TO DO » After locating the line that contains "#### Circuit Diagram", restate it and each later line word for word through the end of the records.

PROVIDED MATERIAL »
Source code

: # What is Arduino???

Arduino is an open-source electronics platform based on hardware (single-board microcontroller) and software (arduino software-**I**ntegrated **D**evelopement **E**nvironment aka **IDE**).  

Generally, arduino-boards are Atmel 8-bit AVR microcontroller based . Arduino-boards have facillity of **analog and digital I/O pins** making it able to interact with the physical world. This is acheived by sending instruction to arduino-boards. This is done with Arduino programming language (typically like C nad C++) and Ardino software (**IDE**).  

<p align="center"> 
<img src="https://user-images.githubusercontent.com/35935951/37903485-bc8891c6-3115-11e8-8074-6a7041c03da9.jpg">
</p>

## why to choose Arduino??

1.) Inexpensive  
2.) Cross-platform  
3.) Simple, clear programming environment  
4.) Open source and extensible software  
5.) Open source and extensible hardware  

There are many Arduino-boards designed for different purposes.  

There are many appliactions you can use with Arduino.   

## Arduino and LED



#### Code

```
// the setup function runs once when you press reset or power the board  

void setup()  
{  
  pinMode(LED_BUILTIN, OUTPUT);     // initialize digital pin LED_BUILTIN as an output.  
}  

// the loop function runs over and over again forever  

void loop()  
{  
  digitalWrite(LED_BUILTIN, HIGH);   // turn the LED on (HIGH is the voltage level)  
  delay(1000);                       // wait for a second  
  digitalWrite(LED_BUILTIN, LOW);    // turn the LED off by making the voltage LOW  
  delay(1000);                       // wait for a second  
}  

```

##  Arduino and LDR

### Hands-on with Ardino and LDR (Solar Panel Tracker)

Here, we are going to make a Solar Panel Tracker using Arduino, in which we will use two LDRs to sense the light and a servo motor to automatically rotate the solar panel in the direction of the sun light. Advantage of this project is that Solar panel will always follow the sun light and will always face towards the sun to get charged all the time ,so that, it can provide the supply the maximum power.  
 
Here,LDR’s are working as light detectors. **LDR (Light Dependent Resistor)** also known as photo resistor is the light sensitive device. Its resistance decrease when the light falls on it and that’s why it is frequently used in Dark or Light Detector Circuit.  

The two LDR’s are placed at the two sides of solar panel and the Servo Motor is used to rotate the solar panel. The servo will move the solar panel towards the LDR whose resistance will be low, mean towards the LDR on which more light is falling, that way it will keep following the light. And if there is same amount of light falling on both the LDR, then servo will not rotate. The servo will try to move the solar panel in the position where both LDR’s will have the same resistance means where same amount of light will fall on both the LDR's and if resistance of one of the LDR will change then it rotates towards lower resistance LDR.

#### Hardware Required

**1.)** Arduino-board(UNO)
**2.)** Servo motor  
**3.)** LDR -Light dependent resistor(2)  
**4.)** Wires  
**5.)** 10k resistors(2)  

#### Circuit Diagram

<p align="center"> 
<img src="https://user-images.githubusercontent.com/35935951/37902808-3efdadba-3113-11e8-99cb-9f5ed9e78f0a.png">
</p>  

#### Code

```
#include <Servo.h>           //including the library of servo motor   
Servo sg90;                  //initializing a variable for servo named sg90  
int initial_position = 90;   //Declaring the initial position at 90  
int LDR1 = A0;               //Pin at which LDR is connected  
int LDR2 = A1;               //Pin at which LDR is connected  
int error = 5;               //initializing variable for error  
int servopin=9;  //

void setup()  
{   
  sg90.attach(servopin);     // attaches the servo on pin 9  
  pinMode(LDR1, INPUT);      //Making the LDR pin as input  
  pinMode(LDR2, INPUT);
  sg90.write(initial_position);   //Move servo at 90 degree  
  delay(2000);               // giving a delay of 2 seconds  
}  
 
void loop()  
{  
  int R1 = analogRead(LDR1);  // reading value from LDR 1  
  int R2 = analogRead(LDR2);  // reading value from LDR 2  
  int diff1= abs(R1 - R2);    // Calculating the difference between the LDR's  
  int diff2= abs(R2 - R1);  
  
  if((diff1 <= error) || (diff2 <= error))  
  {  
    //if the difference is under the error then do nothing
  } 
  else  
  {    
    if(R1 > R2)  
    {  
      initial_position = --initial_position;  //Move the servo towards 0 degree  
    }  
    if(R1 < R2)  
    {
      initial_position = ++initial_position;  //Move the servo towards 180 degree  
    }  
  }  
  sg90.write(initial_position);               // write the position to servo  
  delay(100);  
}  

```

OUTPUT OF THE EXERCISE »
#### Circuit Diagram

<p align="center"> 
<img src="https://user-images.githubusercontent.com/35935951/37902808-3efdadba-3113-11e8-99cb-9f5ed9e78f0a.png">
</p>  

#### Code

```
#include <Servo.h>           //including the library of servo motor   
Servo sg90;                  //initializing a variable for servo named sg90  
int initial_position = 90;   //Declaring the initial position at 90  
int LDR1 = A0;               //Pin at which LDR is connected  
int LDR2 = A1;               //Pin at which LDR is connected  
int error = 5;               //initializing variable for error  
int servopin=9;  //

void setup()  
{   
  sg90.attach(servopin);     // attaches the servo on pin 9  
  pinMode(LDR1, INPUT);      //Making the LDR pin as input  
  pinMode(LDR2, INPUT);
  sg90.write(initial_position);   //Move servo at 90 degree  
  delay(2000);               // giving a delay of 2 seconds  
}  
 
void loop()  
{  
  int R1 = analogRead(LDR1);  // reading value from LDR 1  
  int R2 = analogRead(LDR2);  // reading value from LDR 2  
  int diff1= abs(R1 - R2);    // Calculating the difference between the LDR's  
  int diff2= abs(R2 - R1);  
  
  if((diff1 <= error) || (diff2 <= error))  
  {  
    //if the difference is under the error then do nothing
  } 
  else  
  {    
    if(R1 > R2)  
    {  
      initial_position = --initial_position;  //Move the servo towards 0 degree  
    }  
    if(R1 < R2)  
    {
      initial_position = ++initial_position;  //Move the servo towards 180 degree  
    }  
  }  
  sg90.write(initial_position);               // write the position to servo  
  delay(100);  
}  

```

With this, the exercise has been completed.